>>>>>
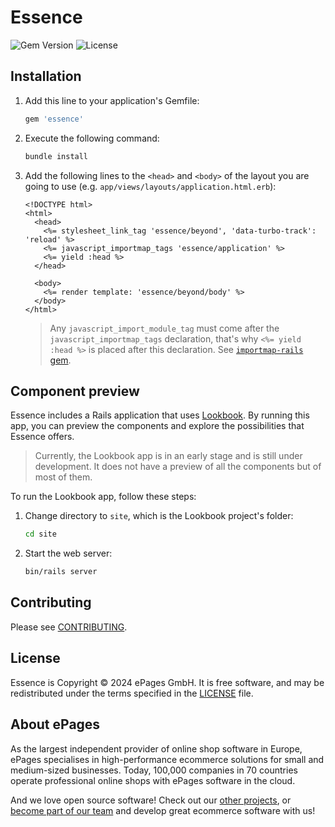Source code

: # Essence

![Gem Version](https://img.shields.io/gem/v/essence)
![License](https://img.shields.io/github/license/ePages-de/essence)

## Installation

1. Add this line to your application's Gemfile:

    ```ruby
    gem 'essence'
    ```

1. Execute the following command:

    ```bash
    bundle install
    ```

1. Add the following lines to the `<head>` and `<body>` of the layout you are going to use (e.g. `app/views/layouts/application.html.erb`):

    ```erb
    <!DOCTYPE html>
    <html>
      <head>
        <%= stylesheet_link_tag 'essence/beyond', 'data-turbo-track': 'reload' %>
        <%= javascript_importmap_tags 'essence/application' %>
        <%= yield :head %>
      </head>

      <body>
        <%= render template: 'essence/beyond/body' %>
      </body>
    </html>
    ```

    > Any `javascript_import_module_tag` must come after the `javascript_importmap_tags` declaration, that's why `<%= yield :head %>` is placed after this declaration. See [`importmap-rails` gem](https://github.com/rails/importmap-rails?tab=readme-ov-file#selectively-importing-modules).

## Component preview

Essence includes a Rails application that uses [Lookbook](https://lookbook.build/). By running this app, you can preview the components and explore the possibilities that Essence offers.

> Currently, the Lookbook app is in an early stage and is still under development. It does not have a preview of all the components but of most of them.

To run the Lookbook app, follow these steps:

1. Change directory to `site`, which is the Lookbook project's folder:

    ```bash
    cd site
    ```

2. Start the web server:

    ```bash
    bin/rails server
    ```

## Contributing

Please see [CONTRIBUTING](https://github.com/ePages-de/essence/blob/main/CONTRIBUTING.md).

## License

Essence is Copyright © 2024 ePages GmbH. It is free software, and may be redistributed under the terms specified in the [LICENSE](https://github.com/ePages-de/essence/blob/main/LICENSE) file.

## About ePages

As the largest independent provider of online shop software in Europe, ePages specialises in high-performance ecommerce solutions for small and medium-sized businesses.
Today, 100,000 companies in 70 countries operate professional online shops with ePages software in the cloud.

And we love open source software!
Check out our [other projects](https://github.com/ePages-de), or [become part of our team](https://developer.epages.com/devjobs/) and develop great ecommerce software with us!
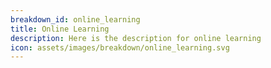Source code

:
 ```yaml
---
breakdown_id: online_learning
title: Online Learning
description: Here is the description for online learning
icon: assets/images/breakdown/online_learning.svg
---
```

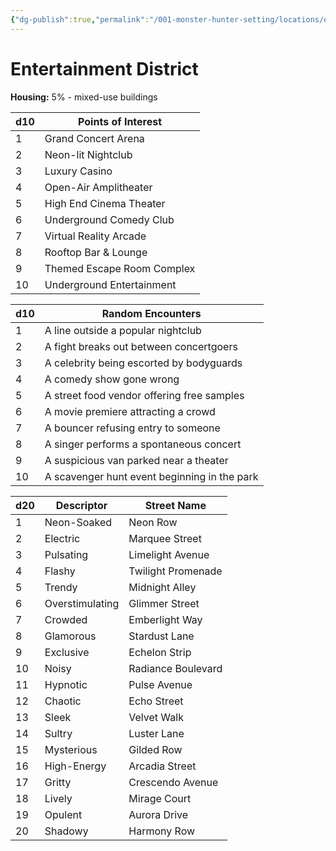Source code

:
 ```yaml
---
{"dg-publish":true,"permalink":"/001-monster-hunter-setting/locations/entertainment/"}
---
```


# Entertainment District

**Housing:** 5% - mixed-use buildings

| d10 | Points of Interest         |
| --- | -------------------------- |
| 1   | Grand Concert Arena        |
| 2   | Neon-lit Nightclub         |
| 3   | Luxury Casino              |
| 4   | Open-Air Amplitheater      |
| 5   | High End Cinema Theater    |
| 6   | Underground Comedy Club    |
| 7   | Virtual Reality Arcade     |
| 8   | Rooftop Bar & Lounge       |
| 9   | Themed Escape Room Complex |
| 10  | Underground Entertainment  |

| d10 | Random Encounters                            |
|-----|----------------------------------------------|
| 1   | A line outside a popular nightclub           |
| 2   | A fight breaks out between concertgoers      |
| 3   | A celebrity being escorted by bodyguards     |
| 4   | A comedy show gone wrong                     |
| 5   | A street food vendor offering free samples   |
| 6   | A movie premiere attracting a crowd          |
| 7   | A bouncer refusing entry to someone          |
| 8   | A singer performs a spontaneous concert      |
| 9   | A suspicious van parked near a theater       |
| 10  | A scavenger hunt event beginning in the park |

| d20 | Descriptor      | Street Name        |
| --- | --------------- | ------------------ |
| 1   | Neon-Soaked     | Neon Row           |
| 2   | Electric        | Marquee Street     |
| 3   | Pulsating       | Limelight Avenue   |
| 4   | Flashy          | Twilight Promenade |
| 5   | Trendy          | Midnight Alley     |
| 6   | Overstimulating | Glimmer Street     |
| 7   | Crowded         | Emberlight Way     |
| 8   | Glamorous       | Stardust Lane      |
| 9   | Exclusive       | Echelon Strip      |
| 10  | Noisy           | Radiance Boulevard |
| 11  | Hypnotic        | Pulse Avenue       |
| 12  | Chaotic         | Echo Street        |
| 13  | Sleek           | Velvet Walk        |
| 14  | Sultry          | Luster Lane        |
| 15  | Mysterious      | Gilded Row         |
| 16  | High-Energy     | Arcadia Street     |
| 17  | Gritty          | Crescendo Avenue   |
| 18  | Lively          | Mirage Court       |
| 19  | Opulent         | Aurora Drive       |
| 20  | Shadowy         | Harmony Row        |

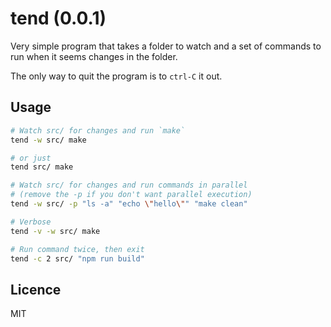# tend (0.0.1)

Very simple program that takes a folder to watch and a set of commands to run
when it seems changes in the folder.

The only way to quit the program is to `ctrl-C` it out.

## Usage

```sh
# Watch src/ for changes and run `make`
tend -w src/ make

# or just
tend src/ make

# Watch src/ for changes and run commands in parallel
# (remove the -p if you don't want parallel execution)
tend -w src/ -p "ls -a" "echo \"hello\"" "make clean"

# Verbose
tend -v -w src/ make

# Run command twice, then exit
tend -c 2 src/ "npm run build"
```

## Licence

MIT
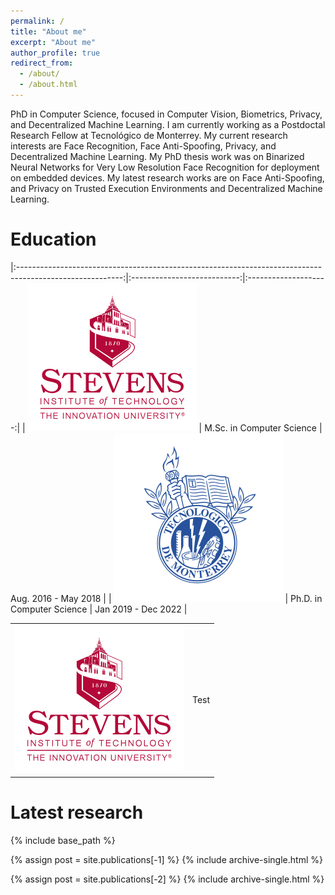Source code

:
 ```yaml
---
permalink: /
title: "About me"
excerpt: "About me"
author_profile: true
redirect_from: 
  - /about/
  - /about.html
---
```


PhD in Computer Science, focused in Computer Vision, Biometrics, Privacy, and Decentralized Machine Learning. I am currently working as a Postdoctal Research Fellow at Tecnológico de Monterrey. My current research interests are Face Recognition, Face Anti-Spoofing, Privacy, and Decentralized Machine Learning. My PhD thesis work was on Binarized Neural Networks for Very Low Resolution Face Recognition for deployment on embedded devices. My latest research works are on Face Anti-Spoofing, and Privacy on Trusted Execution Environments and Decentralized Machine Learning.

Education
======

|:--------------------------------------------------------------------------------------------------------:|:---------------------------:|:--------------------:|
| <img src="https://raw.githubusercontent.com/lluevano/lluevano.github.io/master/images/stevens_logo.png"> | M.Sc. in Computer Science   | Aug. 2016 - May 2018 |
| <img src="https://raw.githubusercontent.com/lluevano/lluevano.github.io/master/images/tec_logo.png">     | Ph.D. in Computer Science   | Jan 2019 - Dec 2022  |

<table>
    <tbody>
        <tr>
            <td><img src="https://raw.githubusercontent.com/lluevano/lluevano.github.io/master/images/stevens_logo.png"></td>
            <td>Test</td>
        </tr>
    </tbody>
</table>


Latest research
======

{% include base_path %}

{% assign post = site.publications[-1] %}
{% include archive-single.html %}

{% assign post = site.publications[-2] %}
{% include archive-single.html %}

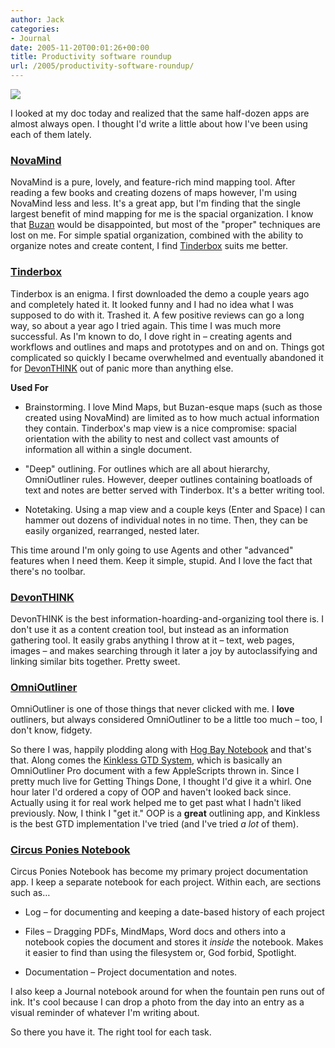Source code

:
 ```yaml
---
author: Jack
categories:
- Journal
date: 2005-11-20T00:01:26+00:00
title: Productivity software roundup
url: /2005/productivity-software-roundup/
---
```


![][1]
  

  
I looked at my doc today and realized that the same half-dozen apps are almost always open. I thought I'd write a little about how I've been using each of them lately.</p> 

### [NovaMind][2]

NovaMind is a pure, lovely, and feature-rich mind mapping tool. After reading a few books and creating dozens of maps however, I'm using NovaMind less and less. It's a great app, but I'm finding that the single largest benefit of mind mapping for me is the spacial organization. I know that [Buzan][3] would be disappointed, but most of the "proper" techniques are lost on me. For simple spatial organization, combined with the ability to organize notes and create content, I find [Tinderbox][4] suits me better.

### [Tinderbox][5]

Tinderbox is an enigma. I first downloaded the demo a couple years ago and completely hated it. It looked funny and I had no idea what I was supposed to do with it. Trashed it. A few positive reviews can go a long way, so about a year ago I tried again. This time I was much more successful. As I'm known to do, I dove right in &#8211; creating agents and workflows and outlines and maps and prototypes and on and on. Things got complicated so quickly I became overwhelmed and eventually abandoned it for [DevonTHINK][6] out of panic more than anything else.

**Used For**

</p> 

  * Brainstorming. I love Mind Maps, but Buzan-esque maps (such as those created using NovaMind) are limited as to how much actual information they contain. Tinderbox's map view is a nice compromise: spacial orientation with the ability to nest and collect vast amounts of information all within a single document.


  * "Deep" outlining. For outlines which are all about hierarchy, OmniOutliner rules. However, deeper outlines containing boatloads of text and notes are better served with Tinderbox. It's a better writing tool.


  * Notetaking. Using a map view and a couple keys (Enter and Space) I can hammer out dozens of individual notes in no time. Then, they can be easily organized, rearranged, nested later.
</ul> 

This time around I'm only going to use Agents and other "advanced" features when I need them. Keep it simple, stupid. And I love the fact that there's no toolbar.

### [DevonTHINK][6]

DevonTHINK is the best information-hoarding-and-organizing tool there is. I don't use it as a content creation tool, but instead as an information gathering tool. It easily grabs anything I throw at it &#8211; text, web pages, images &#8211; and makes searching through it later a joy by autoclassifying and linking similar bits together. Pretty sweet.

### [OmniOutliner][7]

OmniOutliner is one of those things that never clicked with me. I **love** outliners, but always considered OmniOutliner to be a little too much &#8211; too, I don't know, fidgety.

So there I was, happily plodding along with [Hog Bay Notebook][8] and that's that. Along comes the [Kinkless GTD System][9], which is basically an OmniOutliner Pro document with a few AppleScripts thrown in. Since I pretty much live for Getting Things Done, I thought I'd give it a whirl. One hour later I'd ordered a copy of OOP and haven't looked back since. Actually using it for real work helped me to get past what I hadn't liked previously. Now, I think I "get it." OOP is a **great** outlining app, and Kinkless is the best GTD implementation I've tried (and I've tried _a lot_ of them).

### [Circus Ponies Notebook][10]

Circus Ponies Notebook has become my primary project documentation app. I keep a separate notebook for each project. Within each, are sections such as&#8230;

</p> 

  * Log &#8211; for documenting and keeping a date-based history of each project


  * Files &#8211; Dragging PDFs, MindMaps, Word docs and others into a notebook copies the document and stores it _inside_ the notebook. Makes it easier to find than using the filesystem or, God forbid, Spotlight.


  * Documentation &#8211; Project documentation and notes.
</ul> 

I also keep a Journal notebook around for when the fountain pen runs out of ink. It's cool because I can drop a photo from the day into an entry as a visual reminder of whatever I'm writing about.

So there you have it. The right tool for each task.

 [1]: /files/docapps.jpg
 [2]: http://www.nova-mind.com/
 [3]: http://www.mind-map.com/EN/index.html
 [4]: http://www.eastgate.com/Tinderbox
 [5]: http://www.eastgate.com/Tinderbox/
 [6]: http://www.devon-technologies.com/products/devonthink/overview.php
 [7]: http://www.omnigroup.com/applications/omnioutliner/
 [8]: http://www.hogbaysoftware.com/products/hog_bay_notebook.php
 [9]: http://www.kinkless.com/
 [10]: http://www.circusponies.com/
<<<<<
▶ _Problem to solve_:
If a line in the entries holds the string "going", copy it.

▶ _Completed task_:
1. Add the following lines to the `<head>` and `<body>` of the layout you are going to use (e.g. `app/views/layouts/application.html.erb`):
This time around I'm only going to use Agents and other "advanced" features when I need them. Keep it simple, stupid. And I love the fact that there's no toolbar.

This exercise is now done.